Dans le sillage de l’anniversaire où le ‘Chief stipe’ Ian Paterson avait été invité par des propriétaires de chevaux où des jockeys étaient présents, nous avons approché le commissaire australien Ray Murrihy qui a bienveillamment accepté de répondre à nos questions.
—Mr Murrihy, si vous étiez invité à une fête par des propriétaires de chevaux, ou des jockeys ou encore des bookmakers qui étaient aussi convies, que feriez-vous ?
— (Haussant les épaules et nous lançant un regard désapprobateur et un sourire narquois). Non, je refuserais d’y aller.
— Pourquoi Mr Murrihy ?
—Nous avons des règlements très stricts. Il n’est pas question que l’on s’associe aux propriétaires, entraîneurs ou encore jockeys et bookies hors du monde hippique.
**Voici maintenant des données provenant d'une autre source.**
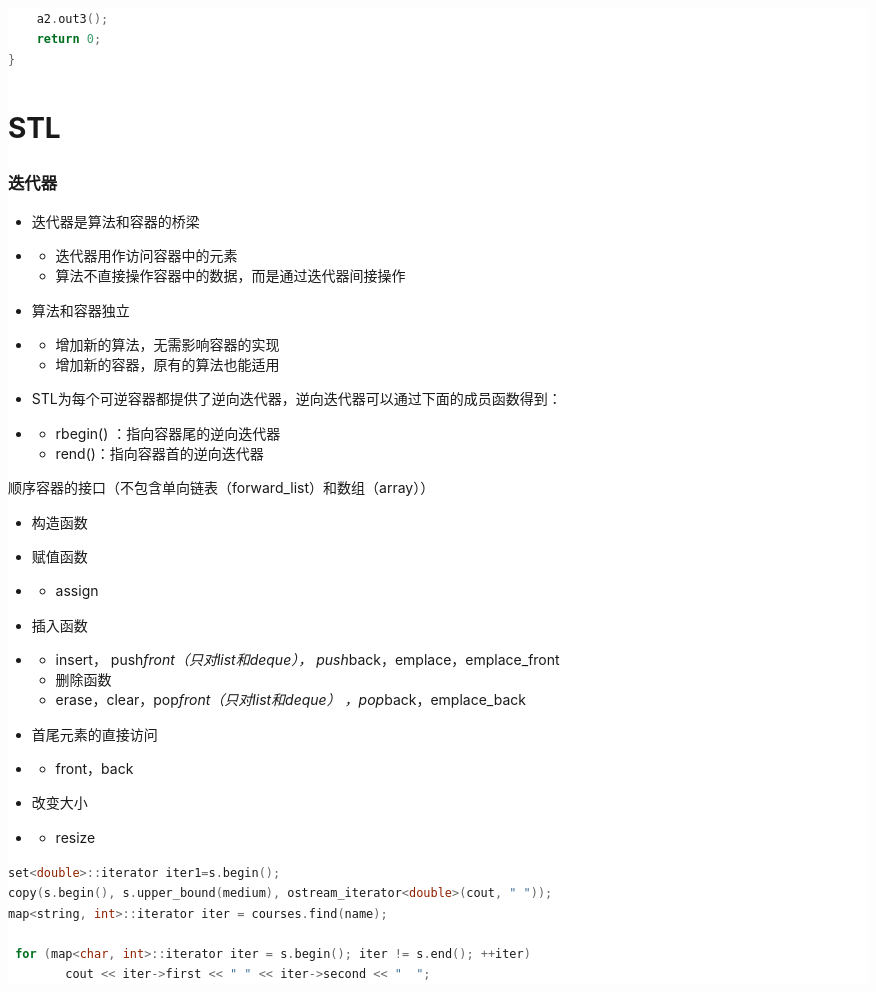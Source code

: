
 ```c++
    a2.out3();
    return 0;
}
```



# STL

### 迭代器

- 迭代器是算法和容器的桥梁

- - 迭代器用作访问容器中的元素
  - 算法不直接操作容器中的数据，而是通过迭代器间接操作

- 算法和容器独立

- - 增加新的算法，无需影响容器的实现
  - 增加新的容器，原有的算法也能适用

- STL为每个可逆容器都提供了逆向迭代器，逆向迭代器可以通过下面的成员函数得到：

- - rbegin() ：指向容器尾的逆向迭代器
  - rend()：指向容器首的逆向迭代器

顺序容器的接口（不包含单向链表（forward_list）和数组（array））

- 构造函数

- 赋值函数

- - assign

- 插入函数

- - insert， push*front（只对list和deque）， push*back，emplace，emplace_front
  - 删除函数
  - erase，clear，pop*front（只对list和deque） ，pop*back，emplace_back

- 首尾元素的直接访问

- - front，back

- 改变大小

- - resize

```c++
set<double>::iterator iter1=s.begin();
copy(s.begin(), s.upper_bound(medium), ostream_iterator<double>(cout, " "));
map<string, int>::iterator iter = courses.find(name);

 for (map<char, int>::iterator iter = s.begin(); iter != s.end(); ++iter)
        cout << iter->first << " " << iter->second << "  ";
```


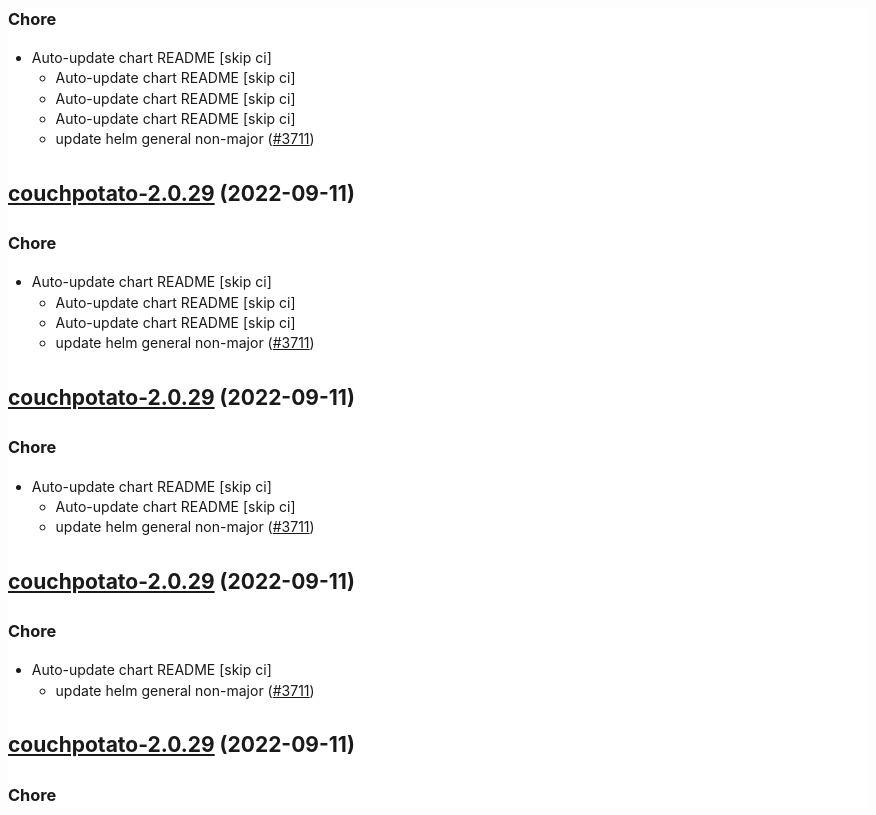 ### Chore

- Auto-update chart README [skip ci]
  - Auto-update chart README [skip ci]
  - Auto-update chart README [skip ci]
  - Auto-update chart README [skip ci]
  - update helm general non-major ([#3711](https://github.com/truecharts/charts/issues/3711))




## [couchpotato-2.0.29](https://github.com/truecharts/charts/compare/couchpotato-2.0.28...couchpotato-2.0.29) (2022-09-11)

### Chore

- Auto-update chart README [skip ci]
  - Auto-update chart README [skip ci]
  - Auto-update chart README [skip ci]
  - update helm general non-major ([#3711](https://github.com/truecharts/charts/issues/3711))




## [couchpotato-2.0.29](https://github.com/truecharts/charts/compare/couchpotato-2.0.28...couchpotato-2.0.29) (2022-09-11)

### Chore

- Auto-update chart README [skip ci]
  - Auto-update chart README [skip ci]
  - update helm general non-major ([#3711](https://github.com/truecharts/charts/issues/3711))




## [couchpotato-2.0.29](https://github.com/truecharts/charts/compare/couchpotato-2.0.28...couchpotato-2.0.29) (2022-09-11)

### Chore

- Auto-update chart README [skip ci]
  - update helm general non-major ([#3711](https://github.com/truecharts/charts/issues/3711))




## [couchpotato-2.0.29](https://github.com/truecharts/charts/compare/couchpotato-2.0.28...couchpotato-2.0.29) (2022-09-11)

### Chore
Sans plus.
—Que feriez-vous si vous étiez à une fête et que des jockeys ou propriétaires fit leur entrée,
— Je me retrouverais alors dans une situation embarrassante mais je vous assure que je garderais mes distances et je n’engagerais pas de conversations avec eux. Vous voyez, j’ai des membres de ma famille qui sont des propriétaires, etc. mais je peux vous assurer que l’on se rencontre régulièrement et que je ne discute pas des activités hippiques avec eux. Au cas où une enquête est ouverte contre l’un d’entre eux je ne siègerai pas sur le panel.
—Et si vous apprenez que l’un de vos commissaires se mêlerait socialement avec des participants des courses ?
— Il ferait l’objet d’une sanction mais je suggèrerais qu’il cherche un nouvel emploi. The Line is drawn.